Good morning. I would like to pick up a few more thoughts from the theme of Jesus’ humanity that I presented last Sunday. Let me cite the opening verse of St. Pau’s letter to the Romans.
Paul, a servant of Jesus Christ, called to be an apsotle, set apart for the gospel of God, which he promised beforehand through his prophets in the holy scriptures, the gospel concerning his Son, who was descended from David according to the flesh and was declared to be Son of God with power according to the spirit of holiness by resurrection from the dead ....
"according to the flesh" is important. The Greek phrase used in the translations is 5 J FVDP. His thoughts, like mine, like yours were often thinkings about the Ultimate, about self-preservation, eeking it out, friendship, what legacy would he leave for himself.
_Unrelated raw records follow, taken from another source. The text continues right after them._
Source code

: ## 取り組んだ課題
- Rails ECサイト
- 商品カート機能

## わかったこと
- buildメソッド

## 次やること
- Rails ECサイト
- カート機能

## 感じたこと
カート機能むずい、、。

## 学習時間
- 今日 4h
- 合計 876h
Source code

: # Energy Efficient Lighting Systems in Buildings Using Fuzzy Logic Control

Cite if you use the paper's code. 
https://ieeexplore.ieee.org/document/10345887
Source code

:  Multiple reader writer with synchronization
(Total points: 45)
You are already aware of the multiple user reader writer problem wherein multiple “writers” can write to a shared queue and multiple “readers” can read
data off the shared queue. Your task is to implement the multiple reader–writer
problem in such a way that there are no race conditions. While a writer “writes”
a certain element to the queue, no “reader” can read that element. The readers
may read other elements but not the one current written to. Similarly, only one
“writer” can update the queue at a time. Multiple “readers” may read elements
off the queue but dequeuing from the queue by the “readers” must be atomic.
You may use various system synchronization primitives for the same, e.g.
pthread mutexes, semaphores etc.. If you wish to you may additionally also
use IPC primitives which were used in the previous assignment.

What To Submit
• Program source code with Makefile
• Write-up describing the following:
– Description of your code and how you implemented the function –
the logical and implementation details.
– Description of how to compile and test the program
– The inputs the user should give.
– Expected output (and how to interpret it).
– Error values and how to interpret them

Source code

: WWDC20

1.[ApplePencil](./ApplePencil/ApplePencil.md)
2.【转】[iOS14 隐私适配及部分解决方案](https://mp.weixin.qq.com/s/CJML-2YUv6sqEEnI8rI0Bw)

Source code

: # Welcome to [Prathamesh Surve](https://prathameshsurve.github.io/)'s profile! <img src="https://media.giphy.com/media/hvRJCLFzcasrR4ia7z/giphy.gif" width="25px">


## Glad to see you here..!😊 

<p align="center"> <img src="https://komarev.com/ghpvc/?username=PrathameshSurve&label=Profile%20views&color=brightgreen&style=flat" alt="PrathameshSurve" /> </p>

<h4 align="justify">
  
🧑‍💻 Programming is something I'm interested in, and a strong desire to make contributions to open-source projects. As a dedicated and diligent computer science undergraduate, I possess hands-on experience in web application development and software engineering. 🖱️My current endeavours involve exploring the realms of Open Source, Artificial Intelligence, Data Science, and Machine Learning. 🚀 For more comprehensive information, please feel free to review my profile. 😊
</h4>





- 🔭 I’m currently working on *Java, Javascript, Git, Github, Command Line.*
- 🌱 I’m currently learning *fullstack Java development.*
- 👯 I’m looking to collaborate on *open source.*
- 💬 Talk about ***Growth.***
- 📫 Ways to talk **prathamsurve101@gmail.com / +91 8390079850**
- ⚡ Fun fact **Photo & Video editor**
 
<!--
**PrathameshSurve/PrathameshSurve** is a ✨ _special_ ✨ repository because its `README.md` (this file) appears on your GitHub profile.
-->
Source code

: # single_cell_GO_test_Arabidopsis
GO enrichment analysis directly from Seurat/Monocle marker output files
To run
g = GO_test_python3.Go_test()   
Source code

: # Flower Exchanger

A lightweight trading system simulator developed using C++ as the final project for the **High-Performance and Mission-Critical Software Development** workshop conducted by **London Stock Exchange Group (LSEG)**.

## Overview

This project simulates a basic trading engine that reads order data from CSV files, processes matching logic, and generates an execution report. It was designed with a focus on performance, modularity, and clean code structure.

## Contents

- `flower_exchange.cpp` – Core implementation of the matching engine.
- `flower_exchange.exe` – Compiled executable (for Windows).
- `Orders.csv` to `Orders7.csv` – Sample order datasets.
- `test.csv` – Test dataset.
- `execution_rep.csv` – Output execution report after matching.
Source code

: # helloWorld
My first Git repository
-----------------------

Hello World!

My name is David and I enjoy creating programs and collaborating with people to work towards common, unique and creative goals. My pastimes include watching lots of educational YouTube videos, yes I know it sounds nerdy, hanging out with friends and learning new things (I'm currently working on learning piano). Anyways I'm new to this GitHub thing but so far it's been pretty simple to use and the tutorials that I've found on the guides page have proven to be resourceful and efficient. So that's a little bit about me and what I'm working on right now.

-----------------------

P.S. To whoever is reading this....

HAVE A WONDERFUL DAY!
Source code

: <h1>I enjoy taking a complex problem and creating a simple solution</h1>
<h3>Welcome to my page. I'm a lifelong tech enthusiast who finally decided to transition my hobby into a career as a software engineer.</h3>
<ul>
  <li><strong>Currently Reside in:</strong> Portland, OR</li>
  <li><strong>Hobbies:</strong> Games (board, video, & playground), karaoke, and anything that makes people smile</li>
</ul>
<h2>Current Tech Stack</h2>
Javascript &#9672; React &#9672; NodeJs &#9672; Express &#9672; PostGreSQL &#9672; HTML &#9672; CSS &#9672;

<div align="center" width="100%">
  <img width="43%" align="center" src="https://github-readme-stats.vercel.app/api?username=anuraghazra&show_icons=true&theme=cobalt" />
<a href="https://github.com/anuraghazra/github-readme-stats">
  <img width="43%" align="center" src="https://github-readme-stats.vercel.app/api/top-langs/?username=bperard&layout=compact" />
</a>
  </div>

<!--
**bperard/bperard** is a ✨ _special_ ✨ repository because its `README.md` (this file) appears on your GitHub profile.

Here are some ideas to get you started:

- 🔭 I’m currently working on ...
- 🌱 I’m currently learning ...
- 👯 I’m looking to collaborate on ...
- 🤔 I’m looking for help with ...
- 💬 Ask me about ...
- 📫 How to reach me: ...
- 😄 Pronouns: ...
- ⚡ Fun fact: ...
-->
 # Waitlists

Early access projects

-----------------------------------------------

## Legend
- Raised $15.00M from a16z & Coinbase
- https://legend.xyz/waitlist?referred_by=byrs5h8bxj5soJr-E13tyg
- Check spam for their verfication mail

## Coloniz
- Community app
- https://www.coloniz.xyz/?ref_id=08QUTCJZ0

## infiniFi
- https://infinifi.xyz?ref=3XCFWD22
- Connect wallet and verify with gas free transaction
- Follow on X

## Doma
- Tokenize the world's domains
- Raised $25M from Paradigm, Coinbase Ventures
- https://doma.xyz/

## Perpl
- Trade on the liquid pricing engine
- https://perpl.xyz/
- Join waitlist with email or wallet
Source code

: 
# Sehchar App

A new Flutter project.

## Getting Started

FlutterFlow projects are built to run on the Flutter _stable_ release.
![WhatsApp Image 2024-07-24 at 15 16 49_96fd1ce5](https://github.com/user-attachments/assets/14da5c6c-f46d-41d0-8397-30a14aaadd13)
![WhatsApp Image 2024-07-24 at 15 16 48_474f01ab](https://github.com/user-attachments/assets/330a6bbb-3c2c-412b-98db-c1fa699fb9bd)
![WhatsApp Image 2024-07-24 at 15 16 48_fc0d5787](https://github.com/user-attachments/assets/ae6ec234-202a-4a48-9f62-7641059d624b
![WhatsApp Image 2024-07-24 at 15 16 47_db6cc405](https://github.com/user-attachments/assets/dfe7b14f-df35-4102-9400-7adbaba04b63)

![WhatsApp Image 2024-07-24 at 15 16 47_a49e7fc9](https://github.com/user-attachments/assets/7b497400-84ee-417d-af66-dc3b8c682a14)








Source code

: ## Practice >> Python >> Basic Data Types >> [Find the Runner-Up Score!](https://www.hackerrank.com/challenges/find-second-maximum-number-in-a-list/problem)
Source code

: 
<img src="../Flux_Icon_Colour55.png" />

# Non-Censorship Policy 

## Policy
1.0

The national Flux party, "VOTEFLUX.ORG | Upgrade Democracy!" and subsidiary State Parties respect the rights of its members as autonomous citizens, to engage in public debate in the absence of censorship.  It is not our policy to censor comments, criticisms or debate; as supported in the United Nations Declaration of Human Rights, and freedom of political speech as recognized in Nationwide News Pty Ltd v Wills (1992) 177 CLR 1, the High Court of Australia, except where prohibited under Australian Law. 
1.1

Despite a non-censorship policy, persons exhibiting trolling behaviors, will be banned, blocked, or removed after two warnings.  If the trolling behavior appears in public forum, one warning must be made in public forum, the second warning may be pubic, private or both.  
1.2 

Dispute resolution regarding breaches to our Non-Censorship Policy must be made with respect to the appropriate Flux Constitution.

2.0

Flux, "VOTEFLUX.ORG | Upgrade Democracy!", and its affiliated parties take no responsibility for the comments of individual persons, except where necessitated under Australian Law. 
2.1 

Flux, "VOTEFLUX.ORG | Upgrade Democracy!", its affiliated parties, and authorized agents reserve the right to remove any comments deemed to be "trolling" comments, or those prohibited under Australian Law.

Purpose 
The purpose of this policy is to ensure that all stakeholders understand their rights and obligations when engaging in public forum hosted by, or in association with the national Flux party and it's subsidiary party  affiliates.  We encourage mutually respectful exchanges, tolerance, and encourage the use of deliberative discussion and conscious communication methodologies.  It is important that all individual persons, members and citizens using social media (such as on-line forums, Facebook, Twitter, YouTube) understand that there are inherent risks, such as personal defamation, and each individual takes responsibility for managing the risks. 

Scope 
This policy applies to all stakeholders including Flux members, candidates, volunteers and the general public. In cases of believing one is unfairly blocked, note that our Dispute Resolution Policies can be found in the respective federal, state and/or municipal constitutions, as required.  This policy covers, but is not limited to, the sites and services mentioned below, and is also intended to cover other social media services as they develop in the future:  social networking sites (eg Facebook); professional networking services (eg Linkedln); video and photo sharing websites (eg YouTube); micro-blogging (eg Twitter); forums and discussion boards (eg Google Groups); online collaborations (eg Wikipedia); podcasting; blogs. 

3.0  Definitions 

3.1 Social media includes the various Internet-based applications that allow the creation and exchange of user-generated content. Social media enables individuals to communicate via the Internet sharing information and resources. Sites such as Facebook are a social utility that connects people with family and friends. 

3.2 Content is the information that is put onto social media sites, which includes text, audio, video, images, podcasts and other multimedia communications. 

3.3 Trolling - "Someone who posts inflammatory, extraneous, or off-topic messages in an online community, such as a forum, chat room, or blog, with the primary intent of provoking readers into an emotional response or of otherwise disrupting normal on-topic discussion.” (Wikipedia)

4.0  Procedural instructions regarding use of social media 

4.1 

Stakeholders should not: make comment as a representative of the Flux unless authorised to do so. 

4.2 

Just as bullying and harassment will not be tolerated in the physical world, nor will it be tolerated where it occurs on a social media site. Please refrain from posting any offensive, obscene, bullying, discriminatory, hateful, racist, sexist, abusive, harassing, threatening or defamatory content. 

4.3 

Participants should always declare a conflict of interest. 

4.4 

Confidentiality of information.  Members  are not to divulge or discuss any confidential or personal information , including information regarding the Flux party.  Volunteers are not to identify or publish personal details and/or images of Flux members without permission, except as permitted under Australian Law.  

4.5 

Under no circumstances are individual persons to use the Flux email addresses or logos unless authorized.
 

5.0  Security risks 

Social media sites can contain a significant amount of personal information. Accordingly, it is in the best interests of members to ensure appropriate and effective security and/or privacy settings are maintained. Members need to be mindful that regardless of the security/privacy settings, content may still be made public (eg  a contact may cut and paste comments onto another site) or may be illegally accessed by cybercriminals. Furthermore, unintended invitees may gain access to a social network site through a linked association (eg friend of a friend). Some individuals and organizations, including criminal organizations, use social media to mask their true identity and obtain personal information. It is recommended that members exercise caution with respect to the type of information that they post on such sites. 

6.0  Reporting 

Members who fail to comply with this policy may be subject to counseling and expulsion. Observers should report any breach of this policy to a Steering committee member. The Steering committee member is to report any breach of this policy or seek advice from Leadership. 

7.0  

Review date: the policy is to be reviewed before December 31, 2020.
His was what some theologians call "flesh thinking." Flesh thinking is me thinking. It is not neutral. In its own way this kind of thinking limits us in making it to salvation because it is a self-centered kind of thinking. Recall Jesus’ story about the man who stored up treasures in his silos. Concern for one’s self.
There is another kind of thinking that we engage in. Kata pneuma. "Spirit thinking." This is a world where we are free from people whispering in our ears, leading us away from God. Kata pneuma thinking can be explained as this: if I can locate Jesus in my mission, in my goal, in my ambition, in my daily life; if I can find his care for me in that mission, then I Jesus thinking as I think. It is in this spirit thinking that we have the Holy Spirit within us teaching us ... just as the Holy Spirit did for Jesus.
Last Sunday we learned from the Lucan description of Jesus’ temptations. Those examples should be seen as paradigms (side by side) of his life’s (his kata sarx) challenges or temptations. Jesus had to think in human thinking not spirit thinking and confront those temptations.
Aware of the two kinds of experience, sarx and pneuma, flesh and spirit, St. Paul tells the Galatians
"Live by the Spirit and do not gratify the desires of the flesh. For what the flesh desires is opposed to the Spirit, and what the Spirit desires is opposed to the flesh; for these are opposed to each other."(Gal 5:16-17)
It is what Jesus taught when he used the example of living a daily experience of being caught between two masters, flesh and spirit. No one can serve two masters. This describes the interiority of Jesus. He teaches a resolution that cannot be easy at times.
For Jesus there must have been an interior struggle. Probably his talents and gifts posed a problem. Did he trust in them and forget God? How did he work his way through that dilemma. Jesus declares clearly: no one can serve two masters. What Jesus, the man, quite independent from his divine nature, taught us what Jesuit theologian/philospher Bernard Lonergan presented in his writings and classes.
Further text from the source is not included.